The executions may throw light on how Jokowi, as he is known, intends
to conduct his foreign policy. If so, he risks damage to Indonesia’s
international standing. Only a few months ago, pundits said the chief
risk under Jokowi was that handling foreign matters would hardly feature
In terms of its population (250m) and its economy ($870 billion),
Indonesia is the giant of South-East Asia. But geographically disparate,
chronically underdeveloped and wracked by political instability after
the fall of Suharto in 1998, it has punched below its weight
diplomatically. That began to change under Jokowi’s predecessor, Susilo
Bambang Yudhoyono. Indonesia joined the G20, took an increasingly
assertive role in climate-change talks and encouraged pluralism among
developing countries at the Bali Democracy Forum. Indonesia assumed a
larger role within the often dithering ten-country Association of
South-East Asian Nations (ASEAN). Other members welcomed it.
Mr Yudhoyono pursued a foreign policy of “a thousand friends and zero
enemies”. By the end, it came to look less like an expression of
universal goodwill than an excuse to avoid hard choices. Still,
Indonesia began to play a role on the world stage that was more
commensurate with its size.
Mr Yudhoyono seemed a foreign-affairs heavyweight compared with Jokowi, a former mayor with no foreign-policy experience.
Yet even before the latest executions (Mr Yudhoyono introduced a
moratorium on capital punishment), Jokowi had signalled a break with the
past. He abandoned the “thousand friends” policy after returning from
his first foreign trip as president. He said that he would favour those
countries “who give the most benefit to the people. What’s the point of
having many friends if we only get the disadvantages?”
Closest to home, the approach entails a more hard-nosed view of
ASEAN. Rizal Sukma, a Jokowi foreign-policy adviser and a one-time
advocate of Indonesia playing a more assertive regional role, says that
whereas Indonesia once called ASEAN “the cornerstone of our foreign policy, now we change it to a
cornerstone”. An ambassador in Jakarta says Jokowi would like ASEAN to
be “a place where he can get business done”. He seems to have little
patience for its consensual, process-driven flummery.

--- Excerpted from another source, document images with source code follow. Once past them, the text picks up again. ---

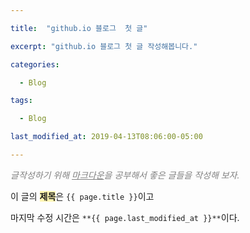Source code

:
 ```yaml
---

title:  "github.io 블로그  첫 글"

excerpt: "github.io 블로그 첫 글 작성해봅니다."

categories:

  - Blog

tags:

  - Blog

last_modified_at: 2019-04-13T08:06:00-05:00

---
```


<span style="color:gray">*글작성하기 위해 <u>마크다운</u>을 공부해서 좋은 글들을 작성해 보자.*</span>

이 글의 <span style='background-color:fff5b1'>**제목**</span>은 ```{{ page.title }}```이고

마지막 수정 시간은 ```**{{ page.last_modified_at }}**```이다.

If that counts as a kind of assertiveness, then it is on display
along with another aspect of what is presented as Jokowi’s foreign
policy, his new “maritime doctrine”. Millions of Indonesians live off
the sea, mainly from fishing, while much of the vast archipelago’s trade
moves by sea. Jokowi wants to spread prosperity by making fisheries
more productive, assert control over Indonesia’s sovereign waters and
build marine infrastructure to help bring Indonesia’s poor and far-flung
eastern islands into Java’s relatively prosperous orbit. But that
entails a crackdown on illegal fishing by other countries’ vessels—as
many as 5,000 a day, according to the president. Indonesia has few
working patrol boats. Jokowi has promised to boost the naval and
coastguard budgets as he doubles the share of GDP spent on defence (to
1.5%) over the next five years.
In the meantime, Jokowi has plumped for theatrical displays of
deterrence. Since he took office in October the navy has blown up 30-odd
foreign boats fishing illegally, most of them from Thailand or Vietnam.
ASEAN neighbours complain about Indonesian shin-kicking. Even an
Indonesian foreign-policy hand calls the boat-burning “the act of an
insecure power” designed to appeal to a domestic audience.
Yet the resolve fades when it comes to China. The Indonesian
authorities have seized Chinese vessels, but they have not sunk them.
Indonesia says it has no territorial disputes with China in the South
China Sea, unlike Vietnam and the Philippines (see article).
But Indonesia would prefer not to pick a fight, even as it hedges its
bets by boosting defence ties with Japan, calling for a more visible
American military presence and sending more soldiers to its Natunas
islands (which China does not claim, but whose waters fall within the
“nine-dash line” it has drawn around nearly all of the South China Sea).
Does this add up to a new foreign policy of clear-eyed realism?
Regrettably not. It is true that Jokowi cares deeply about a drugs
scourge and the damage to national interests caused by illegal fishing.
But his prescriptions of executions of drug-traffickers and blowing up
fishing boats (except China’s) are more the outward manifestations of a
domestic nationalism than anything more considered. Such displays may
have to grow less frequent. Having friends counts for something.